Democracy, as a cure-all, is just as much a failure as any other form of government; since the
majority in politics, society, or religion is always torpid and content with easy measures. It is the
intelligent and morally heroic minority which has always led, and always will lead, the human
family on its upward march. Nevertheless, we alone can help ourselves; no help can come from
without. Furthermore -- and this is a vital point in understanding Ibsen -- experience and life are a
happiness in themselves, not merely a means to happiness; and in the end good must prevail.
Such are some of the ideas that can be distilled from the substance of Ibsen's plays.
On the plane of practical methods Ibsen preached the emancipation of the individual, especially
of woman. He laid great stress upon the principle of heredity. He made many studies of
disordered minds, and analyzed relentlessly the common relationships -- sister and brother,
husband and wife, father and son. There is much in these relationships, he seems to say, that is
based on sentimentalism, on a desire to dominate, on hypocrisy and lies.
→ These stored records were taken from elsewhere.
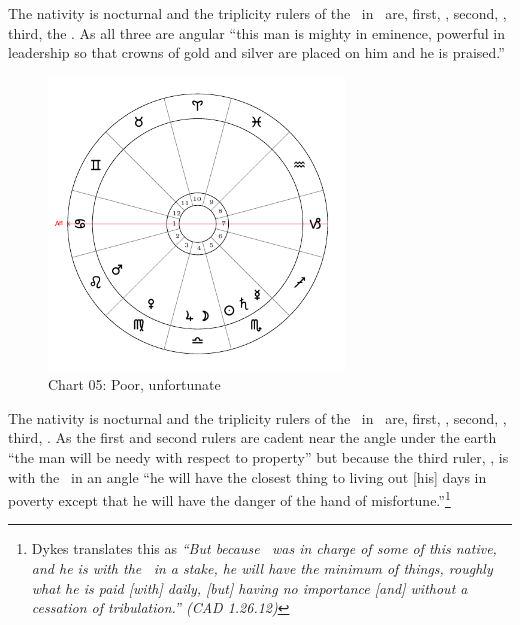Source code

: The nativity is nocturnal and the triplicity rulers of the \Moon\, in \Scorpio\, are, first, \Mars, second, \Venus, third, the \Moon. As all three are angular ``this man is mighty in eminence, powerful in leadership so that crowns of gold and silver are placed on him and he is praised.''

\newpage
\begin{figure}[H]
\centering
\includegraphics[width=0.7\textwidth]{charts/1_24_05}
\vspace{-1em}
\caption{Chart 05: Poor, unfortunate}
\end{figure}

The nativity is nocturnal and the triplicity rulers of the \Moon\, in \Libra\, are, first, \Mercury, second, \Saturn, third, \Jupiter. As the first and second rulers are cadent near the angle under the earth ``the man will be needy with respect to property'' but because the third ruler, \Jupiter, is with the \Moon\, in an angle ``he will have the closest thing to living out [his] days in poverty except that he will have the danger of the hand of misfortune.''\footnote{Dykes translates this as \textsl{``But because \Jupiter\, was in charge of some of this native, and he is with the \Moon\, in a stake, he will have the minimum of things, roughly what he is paid [with] daily, [but] having no importance [and] without a cessation of tribulation.'' (CAD 1.26.12)}}

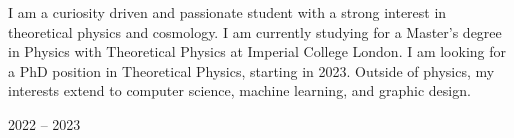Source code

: \documentclass{res}[12pt] %
\begin{document}
\begin{resume}


\sectionRule
\vspace{6pt} %

\large{I am a curiosity driven and passionate student with a strong interest in theoretical physics and cosmology. I am currently studying for a Master's degree in Physics with Theoretical Physics at Imperial College London. I am looking for a PhD position in Theoretical Physics, starting in 2023. Outside of physics, my interests extend to computer science, machine learning, and graphic design.}


\sectionRule
\vspace{6pt} %


 {2022 -- 2023}




\sectionRule
\vspace{6pt} %



\end{resume}
\end{document}
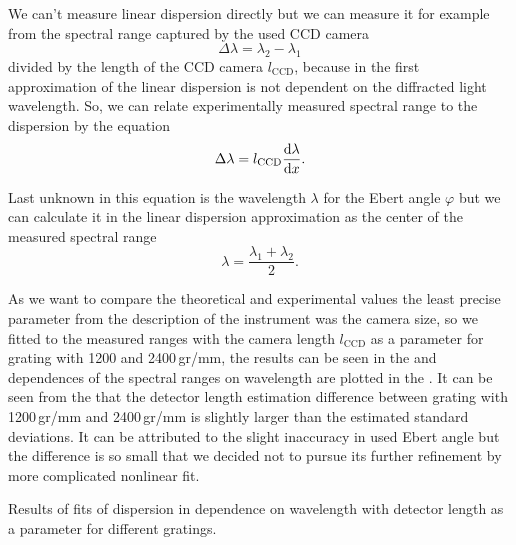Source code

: We can't measure linear dispersion directly but we can measure it for example
from the spectral range captured by the used CCD camera
\begin{equation*}
	\Delta\lambda = \lambda_2 - \lambda_1
\end{equation*}
divided by the length of the CCD camera $l_\text{CCD}$, because in the first
approximation of
the linear dispersion is not dependent on the diffracted light wavelength. So,
we can relate experimentally measured spectral range to the dispersion by the
equation
\begin{equation}
	\Delta\lambda = l_\text{CCD}\frac{\text{d}\lambda}{\text{d}x}.
	\label{\eqnlabel{spectrograph_selection:measured_range}}
\end{equation}

Last unknown in this equation is the wavelength $\lambda$ for the Ebert angle
$\varphi$ but we can calculate it in the linear dispersion approximation as the
center of the measured spectral range
\begin{equation*}
	\lambda = \frac{\lambda_1 + \lambda_2}{2}.
\end{equation*}

As we want to compare the theoretical and experimental values the least precise
parameter from the description of the instrument was the camera size, so we
fitted
to the measured ranges with the camera length $l_\text{CCD}$ as a parameter for
grating with 1200 and 2400\,gr/mm, the results can be seen in the
and dependences of the spectral ranges on wavelength are plotted in the
.
It can be seen from the
that the detector length estimation difference between grating
with 1200\,gr/mm and 2400\,gr/mm is slightly larger than the estimated
standard deviations. It can be attributed to the slight inaccuracy in used
Ebert angle but the difference is so small that we decided not to pursue its
further refinement by more complicated nonlinear fit.

\begin{table}
	\centering
	
	\caption{Results of fits of dispersion in dependence on wavelength with
		detector length as a parameter for different gratings.}
	\label{\tablabel{spectrograph_selection:detector_length_fits}}
\end{table}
He pictured the
unscrupulous financier, the artist who gives up love for the fancied demands of his art, the
unmarried woman who has been the drudge and the unthanked burden-bearer -- all with a cool
detachment which cloaks, but does not conceal, the passionate moralist.
From the seventh decade of the last century to his last play in 1899, the storm of criticism,
resentment, and denunciation scarcely ceased. On the other hand, the prophet and artist which
were united in Ibsen's nature found many champions and friends. In Germany he was hailed as
the leader of the new era; in England his champion, William Archer, fought many a battle for him;
but in the end no one could escape his example. Young playwrights learned from him, reformers
adopted his ideas, and moralists quoted from him as from a sacred book. His plays scorched, but
they fascinated the rising generation, and they stuck to the boards. Psychologists discovered a
depth of meaning and of human understanding in his delineation of character. He did not found a
school, for every school became his debtor. He did not have followers, for every succeeding
playwright was forced in a measure to learn from him.